I told her I’d pick her up at five, which she thought was too late, since we wouldn’t hit the Loop until nearly eight, but I told her about Hannah Trueblood and promised her that anywhere worth eating would be open late.
“Don’t forget we have nine-year-olds,” she said.
“So, we have to go to the Hard Rock Café?”
“And you have to buy them T-shirts,” she said.
I groaned and hung up. I stared at the mixture of yogurt and brown stuff trickling down the front of my dress shirt. I removed it and sat there in my T-shirt, thinking I probably looked like a complete idiot, but who at Dane Burgers would care?
I still had a half hour until Hannah was supposed to show up, and I didn’t know if she was even going to do that. She’d agreed to meet me, but she also hadn’t seemed to be in any kind of planning condition.
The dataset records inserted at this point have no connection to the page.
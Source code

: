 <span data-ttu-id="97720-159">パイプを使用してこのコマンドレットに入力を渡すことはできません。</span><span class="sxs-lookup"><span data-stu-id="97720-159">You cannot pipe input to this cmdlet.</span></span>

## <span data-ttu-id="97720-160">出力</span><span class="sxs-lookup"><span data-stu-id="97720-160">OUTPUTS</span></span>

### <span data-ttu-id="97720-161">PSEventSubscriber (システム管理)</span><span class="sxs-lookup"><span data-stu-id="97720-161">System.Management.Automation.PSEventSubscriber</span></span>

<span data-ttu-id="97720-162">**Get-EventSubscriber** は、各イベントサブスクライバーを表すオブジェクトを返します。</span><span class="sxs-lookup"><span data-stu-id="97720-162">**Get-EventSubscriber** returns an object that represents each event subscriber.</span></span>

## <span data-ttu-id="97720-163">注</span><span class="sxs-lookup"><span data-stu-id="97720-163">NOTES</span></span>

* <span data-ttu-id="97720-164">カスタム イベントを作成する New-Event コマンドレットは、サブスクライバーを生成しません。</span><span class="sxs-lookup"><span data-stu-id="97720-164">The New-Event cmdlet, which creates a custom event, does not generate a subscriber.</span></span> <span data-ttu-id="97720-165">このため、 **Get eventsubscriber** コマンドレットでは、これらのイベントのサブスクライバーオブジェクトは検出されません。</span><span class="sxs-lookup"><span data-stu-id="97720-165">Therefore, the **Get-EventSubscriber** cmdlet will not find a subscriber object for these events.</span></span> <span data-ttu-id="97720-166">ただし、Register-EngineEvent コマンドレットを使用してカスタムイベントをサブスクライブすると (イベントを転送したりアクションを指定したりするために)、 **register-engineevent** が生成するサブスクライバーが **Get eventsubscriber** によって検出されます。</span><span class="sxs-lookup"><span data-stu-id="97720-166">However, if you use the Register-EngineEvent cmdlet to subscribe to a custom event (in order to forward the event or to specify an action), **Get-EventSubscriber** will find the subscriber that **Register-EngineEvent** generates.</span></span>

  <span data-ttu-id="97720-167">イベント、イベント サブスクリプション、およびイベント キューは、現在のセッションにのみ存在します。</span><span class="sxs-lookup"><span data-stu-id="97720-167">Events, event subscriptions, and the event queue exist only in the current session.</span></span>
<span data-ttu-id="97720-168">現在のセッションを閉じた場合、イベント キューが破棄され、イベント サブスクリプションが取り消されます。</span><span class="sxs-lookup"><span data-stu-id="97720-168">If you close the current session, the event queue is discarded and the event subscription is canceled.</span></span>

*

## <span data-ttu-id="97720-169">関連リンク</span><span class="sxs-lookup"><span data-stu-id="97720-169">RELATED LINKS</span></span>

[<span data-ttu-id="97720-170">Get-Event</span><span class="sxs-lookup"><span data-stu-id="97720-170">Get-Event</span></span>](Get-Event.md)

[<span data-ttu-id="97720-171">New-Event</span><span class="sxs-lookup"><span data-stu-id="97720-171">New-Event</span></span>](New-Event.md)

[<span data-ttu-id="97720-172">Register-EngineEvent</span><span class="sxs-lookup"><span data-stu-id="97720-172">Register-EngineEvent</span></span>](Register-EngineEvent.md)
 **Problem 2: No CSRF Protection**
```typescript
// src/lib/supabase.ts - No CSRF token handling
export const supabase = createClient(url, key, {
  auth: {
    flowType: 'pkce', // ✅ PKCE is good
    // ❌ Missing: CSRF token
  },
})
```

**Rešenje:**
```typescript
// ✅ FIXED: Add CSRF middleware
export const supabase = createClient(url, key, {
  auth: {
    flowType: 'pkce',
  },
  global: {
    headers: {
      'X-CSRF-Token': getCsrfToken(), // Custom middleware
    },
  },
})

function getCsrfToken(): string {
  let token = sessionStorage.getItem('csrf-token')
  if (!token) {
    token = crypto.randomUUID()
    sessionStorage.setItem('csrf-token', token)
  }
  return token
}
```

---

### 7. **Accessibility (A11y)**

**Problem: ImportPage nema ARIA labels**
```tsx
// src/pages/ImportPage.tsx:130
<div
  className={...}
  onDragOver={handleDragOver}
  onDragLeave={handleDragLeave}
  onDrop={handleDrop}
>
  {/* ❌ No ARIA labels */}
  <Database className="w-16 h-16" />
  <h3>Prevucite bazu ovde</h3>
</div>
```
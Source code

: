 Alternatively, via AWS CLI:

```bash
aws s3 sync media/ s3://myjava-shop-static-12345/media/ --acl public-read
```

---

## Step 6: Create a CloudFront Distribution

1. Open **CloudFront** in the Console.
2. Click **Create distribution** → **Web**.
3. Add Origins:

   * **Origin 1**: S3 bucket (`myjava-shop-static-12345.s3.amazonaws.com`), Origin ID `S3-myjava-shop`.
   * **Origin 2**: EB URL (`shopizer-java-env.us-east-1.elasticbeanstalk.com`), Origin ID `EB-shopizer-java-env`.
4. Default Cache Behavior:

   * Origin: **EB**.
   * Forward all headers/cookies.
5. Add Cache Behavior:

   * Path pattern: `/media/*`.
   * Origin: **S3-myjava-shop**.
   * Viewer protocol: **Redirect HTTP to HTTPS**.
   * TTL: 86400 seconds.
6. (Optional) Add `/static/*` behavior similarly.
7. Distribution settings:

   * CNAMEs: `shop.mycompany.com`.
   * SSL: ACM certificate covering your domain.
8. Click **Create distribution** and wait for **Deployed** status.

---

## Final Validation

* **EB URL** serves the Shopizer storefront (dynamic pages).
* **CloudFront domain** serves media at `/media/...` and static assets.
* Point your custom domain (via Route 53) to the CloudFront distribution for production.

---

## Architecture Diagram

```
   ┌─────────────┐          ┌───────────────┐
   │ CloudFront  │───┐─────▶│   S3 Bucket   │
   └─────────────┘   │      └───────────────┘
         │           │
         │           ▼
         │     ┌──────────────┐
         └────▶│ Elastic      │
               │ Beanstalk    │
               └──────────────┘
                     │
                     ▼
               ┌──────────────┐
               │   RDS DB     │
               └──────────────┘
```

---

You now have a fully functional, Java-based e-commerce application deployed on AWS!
To take my mind off the confusion, I pulled up the internet on my smart phone and Googled hotels in the Loop and then, remembering that only tourists hung out in the Loop on the weekends, I looked for something up closer to Lincoln Park.
The first one that popped up was a transient hotel I remembered from late night drinking bouts at the Rover, so I ran down the list until I found something that looked like it at least would have no visible stains on the rug.
That happened to be a Red Roof Inn on Ontario, off Michigan Avenue, a much higher price category, listing at four hundred dollars total for two nights.
“Screw it,” I said to myself and keyed in the reservation. Once that was through, and I’d received my confirmation mail, I called and reserved a table at the Hard Rock Cafe for eight-thirty that night. If I drove fast, and everybody didn’t have to pee more than twice, we would be on Lakeshore Drive by seven-thirty.